$\DeclareMathOperator{\Ker}{Ker}$ Hopefully this question won't be too vague, naive, or have incorrect information.
I am taking an algebra class (using Robert Ash's algebra text) and we have finished the first groups theory sections and I have been looking it over, especially the isomorphism theorems and kernels/normal subgroups. It just so happens that I started reading a paper a little before I started looking over the group which defines kernels of a function in a different way than it is defined in group theory.
First we will define the kernel in the paper. Let $f:S \to U$ be a function and $\Ker f$ will be the partition induced on $S$ by the equivalence relation $\sim$ defined by $a \sim b \iff f(a)=f(b)$. Unless I am mistaken, $\Ker f$ where $f$ is a group homomorphism $G \to H$ is the set $G/\ker f$ (I am pretty sure you can actually use any element of $\Ker f$ as the quotient). In my mind, $\Ker$ seems like a more natural concept to come up with and "more directly" explains the first isomorphism theorem, at least at first blush. By "more directly" I guess I mean you don't have to pass through defining normal subgroups, the typical group kernel, or even cosets.

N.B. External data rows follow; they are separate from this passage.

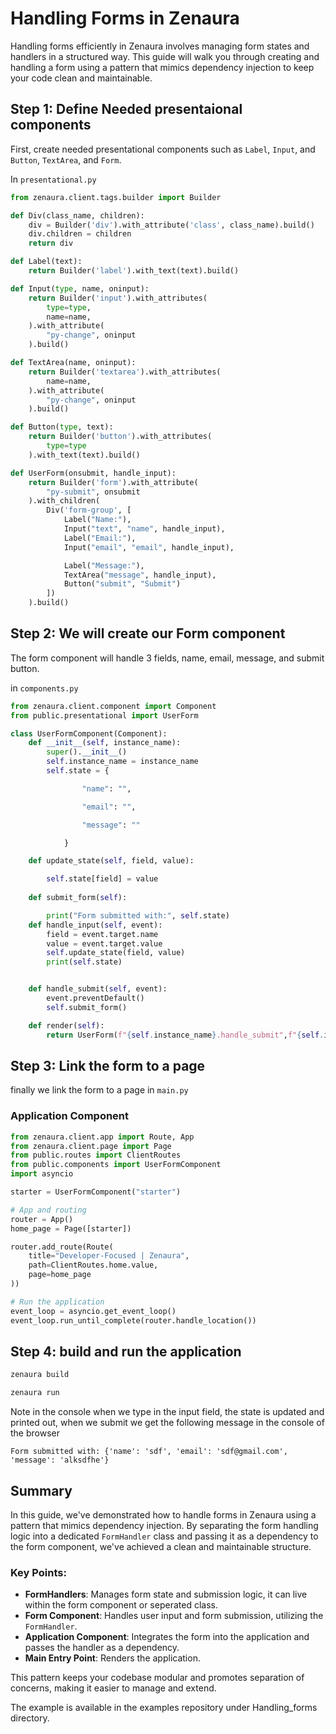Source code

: # Handling Forms in Zenaura

Handling forms efficiently in Zenaura involves managing form states and handlers in a structured way. This guide will walk you through creating and handling a form using a pattern that mimics dependency injection to keep your code clean and maintainable.

## Step 1: Define Needed presentaional components 

First, create needed presentational components such as `Label`, `Input`, and `Button`, `TextArea`, and `Form`.

In `presentational.py`

```python
from zenaura.client.tags.builder import Builder

def Div(class_name, children):
    div = Builder('div').with_attribute('class', class_name).build()
    div.children = children
    return div

def Label(text):
    return Builder('label').with_text(text).build()

def Input(type, name, oninput):
    return Builder('input').with_attributes(
        type=type,
        name=name,
    ).with_attribute(
        "py-change", oninput
    ).build()

def TextArea(name, oninput):
    return Builder('textarea').with_attributes(
        name=name,
    ).with_attribute(
        "py-change", oninput
    ).build()

def Button(type, text):
    return Builder('button').with_attributes(
        type=type
    ).with_text(text).build()

def UserForm(onsubmit, handle_input):
    return Builder('form').with_attribute(
        "py-submit", onsubmit
    ).with_children(
        Div('form-group', [
            Label("Name:"),
            Input("text", "name", handle_input),
            Label("Email:"),
            Input("email", "email", handle_input),

            Label("Message:"),
            TextArea("message", handle_input),
            Button("submit", "Submit")
        ])
    ).build()
```

## Step 2: We will create our Form component 

The form component will handle 3 fields, name, email, message, and submit button.

in `components.py`

```python
from zenaura.client.component import Component
from public.presentational import UserForm

class UserFormComponent(Component):
    def __init__(self, instance_name):
        super().__init__()
        self.instance_name = instance_name
        self.state = {

                "name": "",

                "email": "",

                "message": ""

            }

    def update_state(self, field, value):

        self.state[field] = value
        
    def submit_form(self):

        print("Form submitted with:", self.state)
    def handle_input(self, event):
        field = event.target.name
        value = event.target.value
        self.update_state(field, value)
        print(self.state)


    def handle_submit(self, event):
        event.preventDefault()
        self.submit_form()

    def render(self):
        return UserForm(f"{self.instance_name}.handle_submit",f"{self.instance_name}.handle_input")
```

## Step 3: Link the form to a page

finally we link the form to a page in `main.py`

### Application Component

```python
from zenaura.client.app import Route, App
from zenaura.client.page import Page
from public.routes import ClientRoutes
from public.components import UserFormComponent
import asyncio

starter = UserFormComponent("starter")

# App and routing
router = App()
home_page = Page([starter])

router.add_route(Route(
    title="Developer-Focused | Zenaura",
    path=ClientRoutes.home.value,
    page=home_page
))

# Run the application
event_loop = asyncio.get_event_loop()
event_loop.run_until_complete(router.handle_location())

```

## Step 4: build and run the application 

```Python 
zenaura build
```
```Python 
zenaura run
```

Note in the console when we type in the input field, the state is updated and printed out, when we submit we get the following message in the console of the browser 

```
Form submitted with: {'name': 'sdf', 'email': 'sdf@gmail.com', 'message': 'alksdfhe'}
```

## Summary

In this guide, we've demonstrated how to handle forms in Zenaura using a pattern that mimics dependency injection. By separating the form handling logic into a dedicated `FormHandler` class and passing it as a dependency to the form component, we've achieved a clean and maintainable structure.

### Key Points:
- **FormHandlers**: Manages form state and submission logic, it can live within the form component or seperated class.
- **Form Component**: Handles user input and form submission, utilizing the `FormHandler`.
- **Application Component**: Integrates the form into the application and passes the handler as a dependency.
- **Main Entry Point**: Renders the application.

This pattern keeps your codebase modular and promotes separation of concerns, making it easier to manage and extend.


The example is available in the examples repository under Handling_forms directory.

Is there a reason why the concept of $\ker$ seems to be favored more than $\Ker$?
In an attempt to think of why I came up with a few potential things, but not sure how valid they are. One is that you don't need to develop cosets for this and cosets are more useful than just objects for quotient group, but I suspect from the concept of $\Ker$ one could better motivate looking at cosets (although I am not sure how). Another thought I have is that maybe notationally and conceptually it becomes more useful to think of $G/N$, especially when you are given a normal subgroup or need to remove/preserve some properties. Then again I feel like $\Ker$ could motivate those concepts, so I am not sure if these are great arguments against $\Ker$.